Palatine station is a commuter railroad station on Metra's Union Pacific Northwest Line in the village of Palatine, Illinois. It is officially located at 137 West Wood Street, however there are parking lots for the station scattered within its vicinity, such as those on Smith Street, Colfax Street, Brockway Street, Slade Street, Railroad Avenue, and Palatine Road. Palatine is the outermost station on the UP-NW line to have three tracks, serviced by two platforms. Inbound trains are serviced by the north side platform nearest the station, with outbound and center track express trains serviced by the south island platform. The station is 26.8 mi from Ogilvie Transportation Center. Due to the Northwest Line's schedule, it is common to see an outbound train and an inbound train arriving at the same time, as Palatine is the halfway point between Ogilvie and Harvard. In Metra's zone-based fare system, Palatine is located in zone 4. As of 2025, Palatine is the fourth busiest of the 236 non-downtown stations in the Metra system, with an average of 1,610 weekday boardings.

As of May 30, 2023, Palatine is served by 69 trains (35 inbound, 34 outbound) on weekdays, by 33 trains (16 inbound, all 17 outbound) on Saturdays, and by 20 trains (nine inbound, all 11 outbound) on Sundays.

On weekdays, one inbound train originates, and three outbound trains terminate, at Palatine.

==History==
The original Palatine train station was a Chicago and North Western Railway structure, located between Plum Grove Road and Bothwell Street north of the tracks until 1971 when a station with an attached strip mall and restaurant was built across Smith Street from the present station.
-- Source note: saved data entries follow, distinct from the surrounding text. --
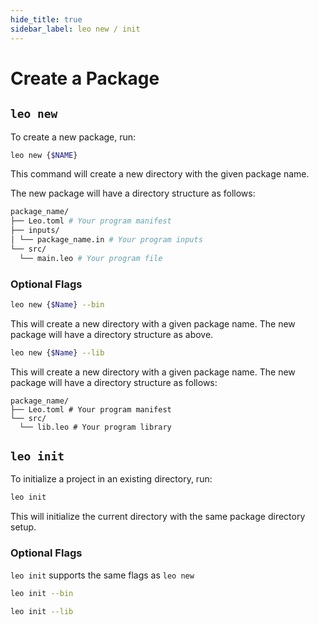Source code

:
 ```yaml
---
hide_title: true
sidebar_label: leo new / init
---
```


# Create a Package

## `leo new`

To create a new package, run:
```bash
leo new {$NAME}
```
This command will create a new directory with the given package name.

The new package will have a directory structure as follows:
```bash
package_name/
├── Leo.toml # Your program manifest
├── inputs/ 
│ └── package_name.in # Your program inputs
└── src/    
  └── main.leo # Your program file
```



### Optional Flags
```bash
leo new {$Name} --bin
```
This will create a new directory with a given package name. The new package will have a directory structure as above.

```bash
leo new {$Name} --lib
```
This will create a new directory with a given package name. The new package will have a directory structure as follows:
```
package_name/
├── Leo.toml # Your program manifest
└── src/    
  └── lib.leo # Your program library
```


## `leo init`

To initialize a project in an existing directory, run:
```bash
leo init
```
This will initialize the current directory with the same package directory setup.

### Optional Flags
`leo init` supports the same flags as `leo new`
```bash
leo init --bin
```
```bash
leo init --lib
```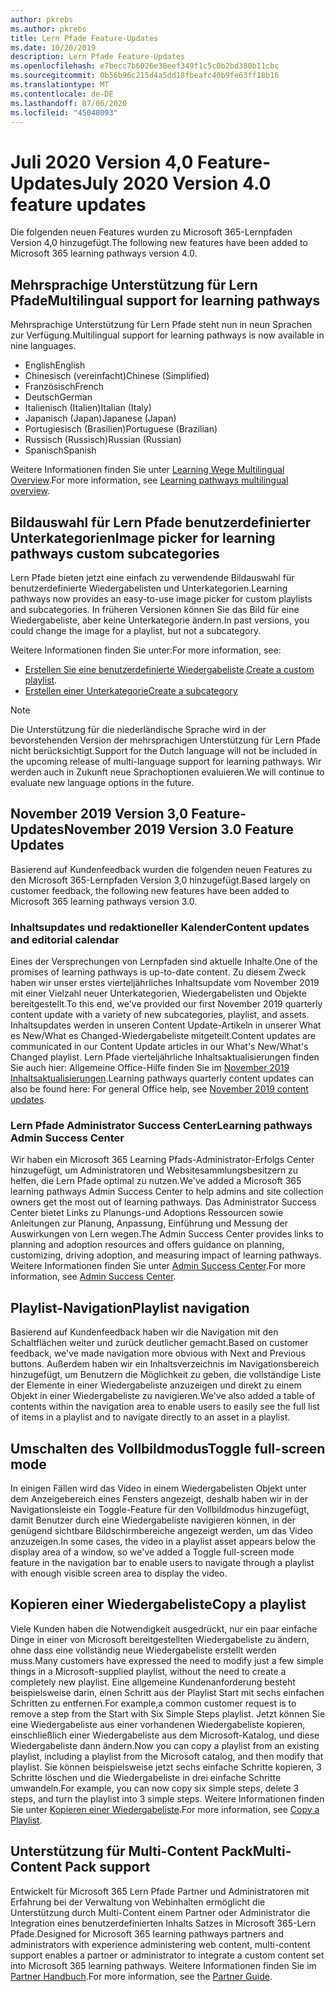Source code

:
 ```yaml
---
author: pkrebs
ms.author: pkrebs
title: Lern Pfade Feature-Updates
ms.date: 10/20/2019
description: Lern Pfade Feature-Updates
ms.openlocfilehash: e7becc7b6026e38eef349f1c5c0b2bd380b11cbc
ms.sourcegitcommit: 0b56b96c215d4a5dd18fbeafc40b9fe63ff18b16
ms.translationtype: MT
ms.contentlocale: de-DE
ms.lasthandoff: 07/06/2020
ms.locfileid: "45048093"
---
```

# <a name="july-2020-version-40-feature-updates"></a><span data-ttu-id="d492a-103">Juli 2020 Version 4,0 Feature-Updates</span><span class="sxs-lookup"><span data-stu-id="d492a-103">July 2020 Version 4.0 feature updates</span></span> 

<span data-ttu-id="d492a-104">Die folgenden neuen Features wurden zu Microsoft 365-Lernpfaden Version 4,0 hinzugefügt.</span><span class="sxs-lookup"><span data-stu-id="d492a-104">The following new features have been added to Microsoft 365 learning pathways version 4.0.</span></span> 

## <a name="multilingual-support-for-learning-pathways"></a><span data-ttu-id="d492a-105">Mehrsprachige Unterstützung für Lern Pfade</span><span class="sxs-lookup"><span data-stu-id="d492a-105">Multilingual support for learning pathways</span></span> 
<span data-ttu-id="d492a-106">Mehrsprachige Unterstützung für Lern Pfade steht nun in neun Sprachen zur Verfügung.</span><span class="sxs-lookup"><span data-stu-id="d492a-106">Multilingual support for learning pathways is now available in nine languages.</span></span>  
- <span data-ttu-id="d492a-107">English</span><span class="sxs-lookup"><span data-stu-id="d492a-107">English</span></span>     
- <span data-ttu-id="d492a-108">Chinesisch (vereinfacht)</span><span class="sxs-lookup"><span data-stu-id="d492a-108">Chinese (Simplified)</span></span> 
- <span data-ttu-id="d492a-109">Französisch</span><span class="sxs-lookup"><span data-stu-id="d492a-109">French</span></span> 
- <span data-ttu-id="d492a-110">Deutsch</span><span class="sxs-lookup"><span data-stu-id="d492a-110">German</span></span> 
- <span data-ttu-id="d492a-111">Italienisch (Italien)</span><span class="sxs-lookup"><span data-stu-id="d492a-111">Italian (Italy)</span></span> 
- <span data-ttu-id="d492a-112">Japanisch (Japan)</span><span class="sxs-lookup"><span data-stu-id="d492a-112">Japanese (Japan)</span></span> 
- <span data-ttu-id="d492a-113">Portugiesisch (Brasilien)</span><span class="sxs-lookup"><span data-stu-id="d492a-113">Portuguese (Brazilian)</span></span> 
- <span data-ttu-id="d492a-114">Russisch (Russisch)</span><span class="sxs-lookup"><span data-stu-id="d492a-114">Russian (Russian)</span></span> 
- <span data-ttu-id="d492a-115">Spanisch</span><span class="sxs-lookup"><span data-stu-id="d492a-115">Spanish</span></span> 

<span data-ttu-id="d492a-116">Weitere Informationen finden Sie unter [Learning Wege Multilingual Overview](custom_overview.md).</span><span class="sxs-lookup"><span data-stu-id="d492a-116">For more information, see [Learning pathways multilingual overview](custom_overview.md).</span></span> 

## <a name="image-picker-for-learning-pathways-custom-subcategories"></a><span data-ttu-id="d492a-117">Bildauswahl für Lern Pfade benutzerdefinierter Unterkategorien</span><span class="sxs-lookup"><span data-stu-id="d492a-117">Image picker for learning pathways custom subcategories</span></span> 
<span data-ttu-id="d492a-118">Lern Pfade bieten jetzt eine einfach zu verwendende Bildauswahl für benutzerdefinierte Wiedergabelisten und Unterkategorien.</span><span class="sxs-lookup"><span data-stu-id="d492a-118">Learning pathways now provides an easy-to-use image picker for custom playlists and subcategories.</span></span>  <span data-ttu-id="d492a-119">In früheren Versionen können Sie das Bild für eine Wiedergabeliste, aber keine Unterkategorie ändern.</span><span class="sxs-lookup"><span data-stu-id="d492a-119">In past versions, you could change the image for a playlist, but not a subcategory.</span></span>  

<span data-ttu-id="d492a-120">Weitere Informationen finden Sie unter:</span><span class="sxs-lookup"><span data-stu-id="d492a-120">For more information, see:</span></span>
- <span data-ttu-id="d492a-121">[Erstellen Sie eine benutzerdefinierte Wiedergabeliste](custom_createnewplaylist.md).</span><span class="sxs-lookup"><span data-stu-id="d492a-121">[Create a custom playlist](custom_createnewplaylist.md).</span></span> 
- [<span data-ttu-id="d492a-122">Erstellen einer Unterkategorie</span><span class="sxs-lookup"><span data-stu-id="d492a-122">Create a subcategory</span></span>](custom_createnewcat.md)

> [!NOTE]
> <span data-ttu-id="d492a-123">Die Unterstützung für die niederländische Sprache wird in der bevorstehenden Version der mehrsprachigen Unterstützung für Lern Pfade nicht berücksichtigt.</span><span class="sxs-lookup"><span data-stu-id="d492a-123">Support for the Dutch language will not be included in the upcoming release of multi-language support for learning pathways.</span></span> <span data-ttu-id="d492a-124">Wir werden auch in Zukunft neue Sprachoptionen evaluieren.</span><span class="sxs-lookup"><span data-stu-id="d492a-124">We will continue to evaluate new language options in the future.</span></span>

## <a name="november-2019-version-30-feature-updates"></a><span data-ttu-id="d492a-125">November 2019 Version 3,0 Feature-Updates</span><span class="sxs-lookup"><span data-stu-id="d492a-125">November 2019 Version 3.0 Feature Updates</span></span>
<span data-ttu-id="d492a-126">Basierend auf Kundenfeedback wurden die folgenden neuen Features zu den Microsoft 365-Lernpfaden Version 3,0 hinzugefügt.</span><span class="sxs-lookup"><span data-stu-id="d492a-126">Based largely on customer feedback, the following new features have been added to Microsoft 365 learning pathways version 3.0.</span></span>

### <a name="content-updates-and-editorial-calendar"></a><span data-ttu-id="d492a-127">Inhaltsupdates und redaktioneller Kalender</span><span class="sxs-lookup"><span data-stu-id="d492a-127">Content updates and editorial calendar</span></span>
<span data-ttu-id="d492a-128">Eines der Versprechungen von Lernpfaden sind aktuelle Inhalte.</span><span class="sxs-lookup"><span data-stu-id="d492a-128">One of the promises of learning pathways is up-to-date content.</span></span> <span data-ttu-id="d492a-129">Zu diesem Zweck haben wir unser erstes vierteljährliches Inhaltsupdate vom November 2019 mit einer Vielzahl neuer Unterkategorien, Wiedergabelisten und Objekte bereitgestellt.</span><span class="sxs-lookup"><span data-stu-id="d492a-129">To this end, we've provided our first November 2019 quarterly content update with a variety of new subcategories, playlist, and assets.</span></span> <span data-ttu-id="d492a-130">Inhaltsupdates werden in unseren Content Update-Artikeln in unserer What es New/What es Changed-Wiedergabeliste mitgeteilt.</span><span class="sxs-lookup"><span data-stu-id="d492a-130">Content updates are communicated in our Content Update articles in our What's New/What's Changed playlist.</span></span> <span data-ttu-id="d492a-131">Lern Pfade vierteljährliche Inhaltsaktualisierungen finden Sie auch hier: Allgemeine Office-Hilfe finden Sie im [November 2019 Inhaltsaktualisierungen](custom_contentupdates.md).</span><span class="sxs-lookup"><span data-stu-id="d492a-131">Learning pathways quarterly content updates can also be found here: For general Office help, see [November 2019 content updates](custom_contentupdates.md).</span></span>

### <a name="learning-pathways-admin-success-center"></a><span data-ttu-id="d492a-132">Lern Pfade Administrator Success Center</span><span class="sxs-lookup"><span data-stu-id="d492a-132">Learning pathways Admin Success Center</span></span>
<span data-ttu-id="d492a-133">Wir haben ein Microsoft 365 Learning Pfads-Administrator-Erfolgs Center hinzugefügt, um Administratoren und Websitesammlungsbesitzern zu helfen, die Lern Pfade optimal zu nutzen.</span><span class="sxs-lookup"><span data-stu-id="d492a-133">We've added a Microsoft 365 learning pathways Admin Success Center to help admins and site collection owners get the most out of learning pathways.</span></span> <span data-ttu-id="d492a-134">Das Administrator Success Center bietet Links zu Planungs-und Adoptions Ressourcen sowie Anleitungen zur Planung, Anpassung, Einführung und Messung der Auswirkungen von Lern wegen.</span><span class="sxs-lookup"><span data-stu-id="d492a-134">The Admin Success Center provides links to planning and adoption resources and offers guidance on planning, customizing, driving adoption, and measuring impact of learning pathways.</span></span> <span data-ttu-id="d492a-135">Weitere Informationen finden Sie unter [Admin Success Center](custom_successcenter.md).</span><span class="sxs-lookup"><span data-stu-id="d492a-135">For more information, see [Admin Success Center](custom_successcenter.md).</span></span>

## <a name="playlist-navigation"></a><span data-ttu-id="d492a-136">Playlist-Navigation</span><span class="sxs-lookup"><span data-stu-id="d492a-136">Playlist navigation</span></span>
<span data-ttu-id="d492a-137">Basierend auf Kundenfeedback haben wir die Navigation mit den Schaltflächen weiter und zurück deutlicher gemacht.</span><span class="sxs-lookup"><span data-stu-id="d492a-137">Based on customer feedback, we've made navigation more obvious with Next and Previous buttons.</span></span> <span data-ttu-id="d492a-138">Außerdem haben wir ein Inhaltsverzeichnis im Navigationsbereich hinzugefügt, um Benutzern die Möglichkeit zu geben, die vollständige Liste der Elemente in einer Wiedergabeliste anzuzeigen und direkt zu einem Objekt in einer Wiedergabeliste zu navigieren.</span><span class="sxs-lookup"><span data-stu-id="d492a-138">We've also added a table of contents within the navigation area to enable users to easily see the full list of items in a playlist and to navigate directly to an asset in a playlist.</span></span>

## <a name="toggle-full-screen-mode"></a><span data-ttu-id="d492a-139">Umschalten des Vollbildmodus</span><span class="sxs-lookup"><span data-stu-id="d492a-139">Toggle full-screen mode</span></span>
<span data-ttu-id="d492a-140">In einigen Fällen wird das Video in einem Wiedergabelisten Objekt unter dem Anzeigebereich eines Fensters angezeigt, deshalb haben wir in der Navigationsleiste ein Toggle-Feature für den Vollbildmodus hinzugefügt, damit Benutzer durch eine Wiedergabeliste navigieren können, in der genügend sichtbare Bildschirmbereiche angezeigt werden, um das Video anzuzeigen.</span><span class="sxs-lookup"><span data-stu-id="d492a-140">In some cases, the video in a playlist asset appears below the display area of a window, so we've added a Toggle full-screen mode feature in the navigation bar to enable users to navigate through a playlist with enough visible screen area to display the video.</span></span>

## <a name="copy-a-playlist"></a><span data-ttu-id="d492a-141">Kopieren einer Wiedergabeliste</span><span class="sxs-lookup"><span data-stu-id="d492a-141">Copy a playlist</span></span>
<span data-ttu-id="d492a-142">Viele Kunden haben die Notwendigkeit ausgedrückt, nur ein paar einfache Dinge in einer von Microsoft bereitgestellten Wiedergabeliste zu ändern, ohne dass eine vollständig neue Wiedergabeliste erstellt werden muss.</span><span class="sxs-lookup"><span data-stu-id="d492a-142">Many customers have expressed the need to modify just a few simple things in a Microsoft-supplied playlist, without the need to create a completely new playlist.</span></span> <span data-ttu-id="d492a-143">Eine allgemeine Kundenanforderung besteht beispielsweise darin, einen Schritt aus der Playlist Start mit sechs einfachen Schritten zu entfernen.</span><span class="sxs-lookup"><span data-stu-id="d492a-143">For example,a common customer request is to remove a step from the Start with Six Simple Steps playlist.</span></span> <span data-ttu-id="d492a-144">Jetzt können Sie eine Wiedergabeliste aus einer vorhandenen Wiedergabeliste kopieren, einschließlich einer Wiedergabeliste aus dem Microsoft-Katalog, und diese Wiedergabeliste dann ändern.</span><span class="sxs-lookup"><span data-stu-id="d492a-144">Now you can copy a playlist from an existing playlist, including a playlist from the Microsoft catalog, and then modify that playlist.</span></span> <span data-ttu-id="d492a-145">Sie können beispielsweise jetzt sechs einfache Schritte kopieren, 3 Schritte löschen und die Wiedergabeliste in drei einfache Schritte umwandeln.</span><span class="sxs-lookup"><span data-stu-id="d492a-145">For example, you can now copy six simple steps, delete 3 steps, and turn the playlist into 3 simple steps.</span></span> <span data-ttu-id="d492a-146">Weitere Informationen finden Sie unter [Kopieren einer Wiedergabeliste](custom_copyplaylist.md).</span><span class="sxs-lookup"><span data-stu-id="d492a-146">For more information, see [Copy a Playlist](custom_copyplaylist.md).</span></span>

## <a name="multi-content-pack-support"></a><span data-ttu-id="d492a-147">Unterstützung für Multi-Content Pack</span><span class="sxs-lookup"><span data-stu-id="d492a-147">Multi-Content Pack support</span></span>
<span data-ttu-id="d492a-148">Entwickelt für Microsoft 365 Lern Pfade Partner und Administratoren mit Erfahrung bei der Verwaltung von Webinhalten ermöglicht die Unterstützung durch Multi-Content einem Partner oder Administrator die Integration eines benutzerdefinierten Inhalts Satzes in Microsoft 365-Lern Pfade.</span><span class="sxs-lookup"><span data-stu-id="d492a-148">Designed for Microsoft 365 learning pathways partners and administrators with experience administering web content, multi-content support enables a partner or administrator to integrate a custom content set into Microsoft 365 learning pathways.</span></span> <span data-ttu-id="d492a-149">Weitere Informationen finden Sie im [Partner Handbuch](custom_partnerguide.md).</span><span class="sxs-lookup"><span data-stu-id="d492a-149">For more information, see the [Partner Guide](custom_partnerguide.md).</span></span>

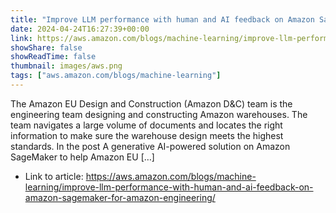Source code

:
 ```yaml
---
title: "Improve LLM performance with human and AI feedback on Amazon SageMaker for Amazon Engineering"
date: 2024-04-24T16:27:39+00:00
link: https://aws.amazon.com/blogs/machine-learning/improve-llm-performance-with-human-and-ai-feedback-on-amazon-sagemaker-for-amazon-engineering/
showShare: false
showReadTime: false
thumbnail: images/aws.png
tags: ["aws.amazon.com/blogs/machine-learning"]
---
```

The Amazon EU Design and Construction (Amazon D&C) team is the engineering team designing and constructing Amazon warehouses. The team navigates a large volume of documents and locates the right information to make sure the warehouse design meets the highest standards. In the post A generative AI-powered solution on Amazon SageMaker to help Amazon EU […]

- Link to article: https://aws.amazon.com/blogs/machine-learning/improve-llm-performance-with-human-and-ai-feedback-on-amazon-sagemaker-for-amazon-engineering/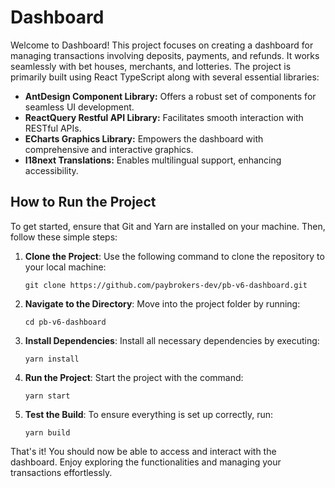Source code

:# Dashboard

Welcome to Dashboard! This project focuses on creating a dashboard for managing transactions involving deposits, payments, and refunds. It works seamlessly with bet houses, merchants, and lotteries. The project is primarily built using React TypeScript along with several essential libraries:

- **AntDesign Component Library:** Offers a robust set of components for seamless UI development.
- **ReactQuery Restful API Library:** Facilitates smooth interaction with RESTful APIs.
- **ECharts Graphics Library:** Empowers the dashboard with comprehensive and interactive graphics.
- **I18next Translations:** Enables multilingual support, enhancing accessibility.

## How to Run the Project

To get started, ensure that Git and Yarn are installed on your machine. Then, follow these simple steps:

1. **Clone the Project**: Use the following command to clone the repository to your local machine:

    ```
    git clone https://github.com/paybrokers-dev/pb-v6-dashboard.git
    ```

2. **Navigate to the Directory**: Move into the project folder by running:

    ```
    cd pb-v6-dashboard
    ```

3. **Install Dependencies**: Install all necessary dependencies by executing:

    ```
    yarn install
    ```

4. **Run the Project**: Start the project with the command:

    ```
    yarn start
    ```

5. **Test the Build**: To ensure everything is set up correctly, run:

    ```
    yarn build
    ```

That's it! You should now be able to access and interact with the dashboard. Enjoy exploring the functionalities and managing your transactions effortlessly.

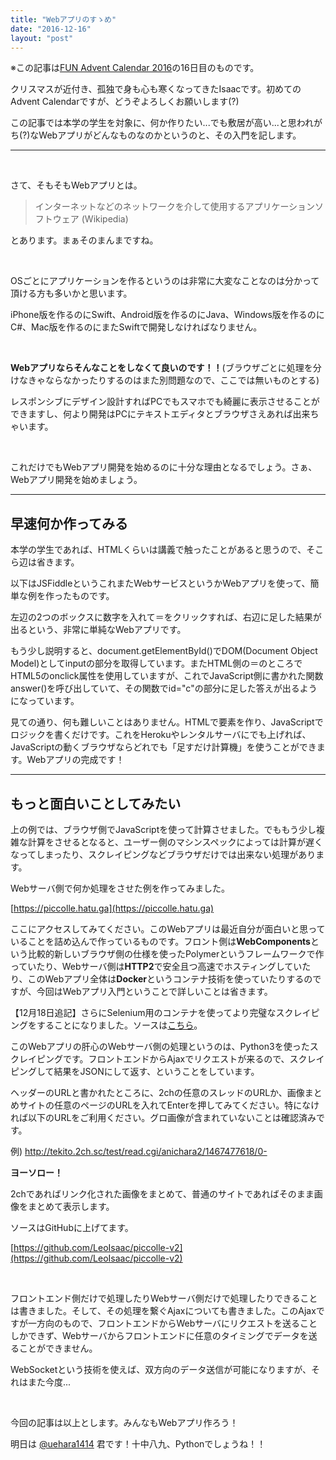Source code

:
 ```yaml
---
title: "Webアプリのすゝめ"
date: "2016-12-16"
layout: "post"
---
```


※この記事は[FUN Advent Calendar 2016](http://www.adventar.org/calendars/1350)の16日目のものです。

クリスマスが近付き、孤独で身も心も寒くなってきたIsaacです。初めてのAdvent Calendarですが、どうぞよろしくお願いします(?)

この記事では本学の学生を対象に、何か作りたい...でも敷居が高い...と思われがち(?)なWebアプリがどんなものなのかというのと、その入門を記します。

* * *

 

さて、そもそもWebアプリとは。

> インターネットなどのネットワークを介して使用するアプリケーションソフトウェア (Wikipedia)

とあります。まぁそのまんまですね。

 

OSごとにアプリケーションを作るというのは非常に大変なことなのは分かって頂ける方も多いかと思います。

iPhone版を作るのにSwift、Android版を作るのにJava、Windows版を作るのにC#、Mac版を作るのにまたSwiftで開発しなければなりません。

 

**Webアプリならそんなことをしなくて良いのです！！**(ブラウザごとに処理を分けなきゃならなかったりするのはまた別問題なので、ここでは無いものとする)

レスポンシブにデザイン設計すればPCでもスマホでも綺麗に表示させることができますし、何より開発はPCにテキストエディタとブラウザさえあれば出来ちゃいます。

 

これだけでもWebアプリ開発を始めるのに十分な理由となるでしょう。さぁ、Webアプリ開発を始めましょう。

* * *

## 早速何か作ってみる

本学の学生であれば、HTMLくらいは講義で触ったことがあると思うので、そこら辺は省きます。

以下はJSFiddleというこれまたWebサービスというかWebアプリを使って、簡単な例を作ったものです。

<script async src="//jsfiddle.net/heec7d25/8/embed/result,html,js/"></script>

左辺の2つのボックスに数字を入れて＝をクリックすれば、右辺に足した結果が出るという、非常に単純なWebアプリです。

もう少し説明すると、document.getElementById()でDOM(Document Object Model)としてinputの部分を取得しています。またHTML側の＝のところでHTML5のonclick属性を使用していますが、これでJavaScript側に書かれた関数answer()を呼び出していて、その関数でid="c"の部分に足した答えが出るようになっています。

見ての通り、何も難しいことはありません。HTMLで要素を作り、JavaScriptでロジックを書くだけです。これをHerokuやレンタルサーバにでも上げれば、JavaScriptの動くブラウザならどれでも「足すだけ計算機」を使うことができます。Webアプリの完成です！

* * *

## もっと面白いことしてみたい

上の例では、ブラウザ側でJavaScriptを使って計算させました。でももう少し複雑な計算をさせるとなると、ユーザー側のマシンスペックによっては計算が遅くなってしまったり、スクレイピングなどブラウザだけでは出来ない処理があります。

Webサーバ側で何か処理をさせた例を作ってみました。

[https://piccolle.hatu.ga](https://piccolle.hatu.ga)

ここにアクセスしてみてください。このWebアプリは最近自分が面白いと思っていることを詰め込んで作っているものです。フロント側は**WebComponents**という比較的新しいブラウザ側の仕様を使ったPolymerというフレームワークで作っていたり、Webサーバ側は**HTTP2**で安全且つ高速でホスティングしていたり、このWebアプリ全体は**Docker**というコンテナ技術を使っていたりするのですが、今回はWebアプリ入門ということで詳しいことは省きます。

【12月18日追記】さらにSelenium用のコンテナを使ってより完璧なスクレイピングをすることになりました。ソースは[こちら](https://github.com/LeoIsaac/piccolle-v2/commit/16ac32ec253ba30df471a26fd657e9686d65e6aa)。

このWebアプリの肝心のWebサーバ側の処理というのは、Python3を使ったスクレイピングです。フロントエンドからAjaxでリクエストが来るので、スクレイピングして結果をJSONにして返す、ということをしています。

ヘッダーのURLと書かれたところに、2chの任意のスレッドのURLか、画像まとめサイトの任意のページのURLを入れてEnterを押してみてください。特になければ以下のURLをご利用ください。グロ画像が含まれていないことは確認済みです。

例) http://tekito.2ch.sc/test/read.cgi/anichara2/1467477618/0-

**ヨーソロー！**

2chであればリンク化された画像をまとめて、普通のサイトであればそのまま画像をまとめて表示します。

ソースはGitHubに上げてます。

[https://github.com/LeoIsaac/piccolle-v2](https://github.com/LeoIsaac/piccolle-v2)

 

フロントエンド側だけで処理したりWebサーバ側だけで処理したりできることは書きました。そして、その処理を繋ぐAjaxについても書きました。このAjaxですが一方向のもので、フロントエンドからWebサーバにリクエストを送ることしかできず、Webサーバからフロントエンドに任意のタイミングでデータを送ることができません。

WebSocketという技術を使えば、双方向のデータ送信が可能になりますが、それはまた今度...

 

今回の記事は以上とします。みんなもWebアプリ作ろう！

明日は [@uehara1414](http://www.adventar.org/calendars/1350#list-2016-12-17) 君です！十中八九、Pythonでしょうね！！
Today's station was built by DLK Civic Design, an architecture firm based in Chicago, in 2001. It contains a clock tower and an outdoor coffee shop/café, a pedestrian concourse, and decorative canopies, as well as concession facilities. The original station site has been replaced by a mixed condominium/business complex while the 1971-2001 site was razed to make way for a parking garage, an office building, and a new location for the Durty Nellie's restaurant and nightclub.

Until it was discontinued on February 8, 2010, Pace route 699 offered northbound service to northeast Palatine and southbound service to Harper College, the Woodfield Mall area in Schaumburg, Alexian Brothers Medical Center, and Elk Crossing Shopping Center, the latter two in Elk Grove Village.